### Work required
Look for "tagged" in every line of the listing. Copy the lines that have it.

==========

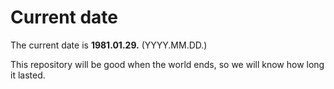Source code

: # Current date

The current date is **1981.01.29.** (YYYY.MM.DD.)

This repository will be good when the world ends, so we will know how long it lasted.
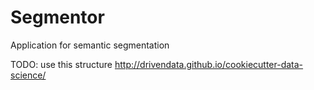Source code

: # Segmentor
Application for semantic segmentation

TODO: use this structure http://drivendata.github.io/cookiecutter-data-science/
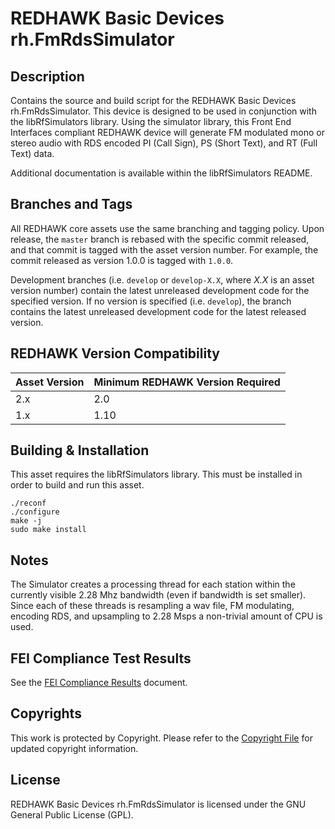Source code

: # REDHAWK Basic Devices rh.FmRdsSimulator

## Description

Contains the source and build script for the REDHAWK Basic Devices
rh.FmRdsSimulator. This device is designed to be used in conjunction with the
libRfSimulators library.  Using the simulator library, this Front End Interfaces
compliant REDHAWK device will generate FM modulated mono or stereo audio with
RDS encoded PI (Call Sign), PS (Short Text), and RT (Full Text) data.

Additional documentation is available within the libRfSimulators README.

## Branches and Tags

All REDHAWK core assets use the same branching and tagging policy. Upon release,
the `master` branch is rebased with the specific commit released, and that
commit is tagged with the asset version number. For example, the commit released
as version 1.0.0 is tagged with `1.0.0`.

Development branches (i.e. `develop` or `develop-X.X`, where *X.X* is an asset
version number) contain the latest unreleased development code for the specified
version. If no version is specified (i.e. `develop`), the branch contains the
latest unreleased development code for the latest released version.

## REDHAWK Version Compatibility

| Asset Version | Minimum REDHAWK Version Required |
| ------------- | -------------------------------- |
| 2.x           | 2.0                              |
| 1.x           | 1.10                             |

## Building & Installation

This asset requires the libRfSimulators library. This must be installed in order
to build and run this asset.

    ./reconf
    ./configure
    make -j
    sudo make install

## Notes

The Simulator creates a processing thread for each station within the currently
visible 2.28 Mhz bandwidth (even if bandwidth is set smaller).  Since each of
these threads is resampling a wav file, FM modulating, encoding RDS, and
upsampling to 2.28 Msps a non-trivial amount of CPU is used. 

## FEI Compliance Test Results

See the [FEI Compliance Results](tests/FEI_Compliance_Results.md) document.

## Copyrights

This work is protected by Copyright. Please refer to the
[Copyright File](COPYRIGHT) for updated copyright information.

## License

REDHAWK Basic Devices rh.FmRdsSimulator is licensed under the GNU General Public
License (GPL).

==========

### Exercise output
commit is tagged with the asset version number. For example, the commit released
as version 1.0.0 is tagged with `1.0.0`.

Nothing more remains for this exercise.